Occupy Sandy: A New Model for Disaster Response?

One of the odd twists of the Sandy aftermath is the repurposing of the Occupy Wall Street apparatus as one of the most effective aid groups operating in New York. Could their work serve as a model for locally-based disaster recovery?

2 minute read

November 12, 2012, 2:00 PM PST

By Jonathan Nettler @nettsj


 Volunteers prepared food and water supplies

Michael Fleshman / Flickr

Alan Feuer reports on Occupy Sandy's efforts to help those in need of assistance following the Superstorm of two weeks ago. The organization has used the tools of social media and organization developed during the Occupy Wall Street movement to create an ad hoc, but effective relief group that, at times, has outperformed the "official" response from public agencies and non-profits like the Red Cross. 

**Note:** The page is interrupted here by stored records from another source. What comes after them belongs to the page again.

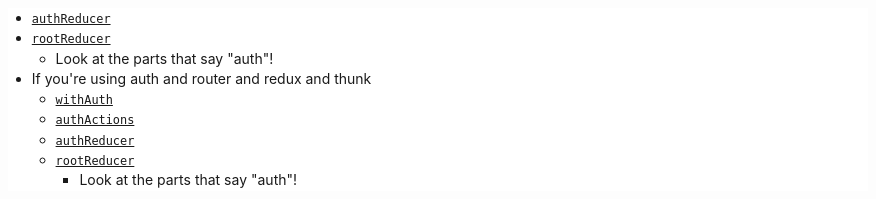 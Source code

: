   * [`authReducer`](/src/withAuthConcept/authReducer.js)
  * [`rootReducer`](/src/reducers/rootReducer.js)
    * Look at the parts that say "auth"!
* If you're using auth and router and redux and thunk
  * [`withAuth`](/src/withAuthConcept/withAuthWithRouterWithReduxWithThunk.js)
  * [`authActions`](/src/withAuthConcept/authActions.js)
  * [`authReducer`](/src/withAuthConcept/authReducer.js)
  * [`rootReducer`](/src/reducers/rootReducer.js)
    * Look at the parts that say "auth"!
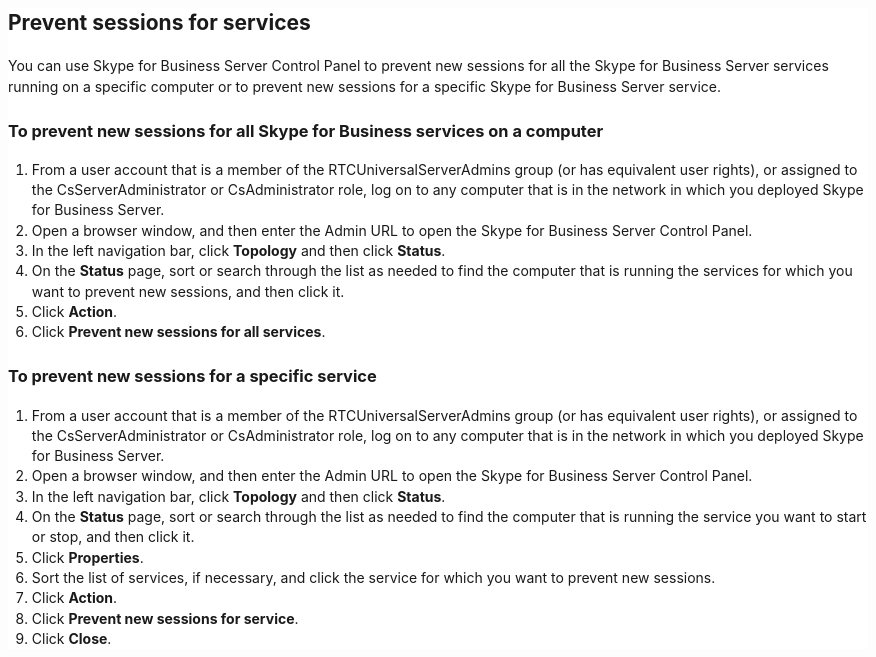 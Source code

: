 ## Prevent sessions for services
<a name="prevent_session"> </a>

You can use Skype for Business Server Control Panel to prevent new sessions for all the Skype for Business Server services running on a specific computer or to prevent new sessions for a specific Skype for Business Server service.
  
### To prevent new sessions for all Skype for Business services on a computer

1. From a user account that is a member of the RTCUniversalServerAdmins group (or has equivalent user rights), or assigned to the CsServerAdministrator or CsAdministrator role, log on to any computer that is in the network in which you deployed Skype for Business Server.
2. Open a browser window, and then enter the Admin URL to open the Skype for Business Server Control Panel. 
3. In the left navigation bar, click **Topology** and then click **Status**.
4. On the **Status** page, sort or search through the list as needed to find the computer that is running the services for which you want to prevent new sessions, and then click it.
5. Click **Action**.
6. Click **Prevent new sessions for all services**.
    
### To prevent new sessions for a specific service

1. From a user account that is a member of the RTCUniversalServerAdmins group (or has equivalent user rights), or assigned to the CsServerAdministrator or CsAdministrator role, log on to any computer that is in the network in which you deployed Skype for Business Server.
2. Open a browser window, and then enter the Admin URL to open the Skype for Business Server Control Panel. 
3. In the left navigation bar, click **Topology** and then click **Status**.
4. On the **Status** page, sort or search through the list as needed to find the computer that is running the service you want to start or stop, and then click it. 
5. Click **Properties**.
6. Sort the list of services, if necessary, and click the service for which you want to prevent new sessions.
7. Click **Action**.
8. Click **Prevent new sessions for service**.
9. Click **Close**.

"Maligned for months for its purported ineffectiveness, Occupy Wall Street has managed through its storm-related efforts not only to renew the impromptu passions of Zuccotti, but also to tap into an unfulfilled desire among the residents of the city to assist in the recovery," says Feuer. "This altruistic urge was initially unmet by larger, more established charity groups, which seemed slow to deliver aid and turned away potential volunteers in droves during the early days of the disaster."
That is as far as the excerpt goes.